Dataframes, Diagrams, and Dialogue

The transformation of data into other forms of representation has played a major role in building the core programmatic systems of the Top-n Music Genre Classification Neural Network as well as the content recommendation system that utilizes the trained neural network for data preprocessing and recommendation generation. The way my team’s neural network operates is by taking as an input an audio clip and returning a list of a selected number of genres sorted in order of descending confidence percentage. In total, our model is trained on ten different genres meaning that each prediction created with our model will produce a list of ten percentage values for each genre.

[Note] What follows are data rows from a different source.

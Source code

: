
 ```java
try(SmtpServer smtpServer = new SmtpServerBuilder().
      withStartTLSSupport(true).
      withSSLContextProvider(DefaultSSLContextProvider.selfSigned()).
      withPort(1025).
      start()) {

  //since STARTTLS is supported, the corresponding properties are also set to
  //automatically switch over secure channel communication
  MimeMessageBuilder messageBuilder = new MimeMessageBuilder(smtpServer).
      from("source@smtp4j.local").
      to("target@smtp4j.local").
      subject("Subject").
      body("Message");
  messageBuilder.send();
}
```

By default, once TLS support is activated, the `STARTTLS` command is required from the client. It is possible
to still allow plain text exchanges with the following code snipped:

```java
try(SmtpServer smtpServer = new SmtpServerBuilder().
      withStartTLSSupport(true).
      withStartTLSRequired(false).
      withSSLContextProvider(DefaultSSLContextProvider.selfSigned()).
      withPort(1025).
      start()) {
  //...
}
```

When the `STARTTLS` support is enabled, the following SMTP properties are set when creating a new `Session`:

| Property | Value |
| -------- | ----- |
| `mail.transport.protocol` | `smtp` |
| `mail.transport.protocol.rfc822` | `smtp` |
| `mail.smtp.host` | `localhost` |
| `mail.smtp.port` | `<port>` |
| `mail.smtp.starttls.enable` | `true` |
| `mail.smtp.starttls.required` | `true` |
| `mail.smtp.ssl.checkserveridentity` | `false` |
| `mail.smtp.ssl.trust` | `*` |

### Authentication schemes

A dilemma I faced when beginning the process of conceptualizing a content recommendation system was that content can be suggested based on the similarity of the content according to some metric or the similarity of the users that engage with the content. The latter solution, while very compelling, seems to require some form of preexisting organic user ecosystem to become functional. I decided to try to solve for the former type of recommendation system after realizing that I can use the resulting list, or vector, produced by our model as a form of unique profile for each audio clip in our database. By comparing the prediction vector produced for a novel audio clip by our model to each preprocessed audio clip vector in our recommendation database utilizing an element-wise difference of vectors I was able to extend the core technology developed for our project for the purpose of drawing mathematical connections between different audio data.

Working on this project stretch goal has allowed me to reflect on the importance of selecting the best fitting data abstraction for the task at hand especially if the chosen data abstraction does not contain a large amount of the potential information or features that can be extracted from the subject being analyzed.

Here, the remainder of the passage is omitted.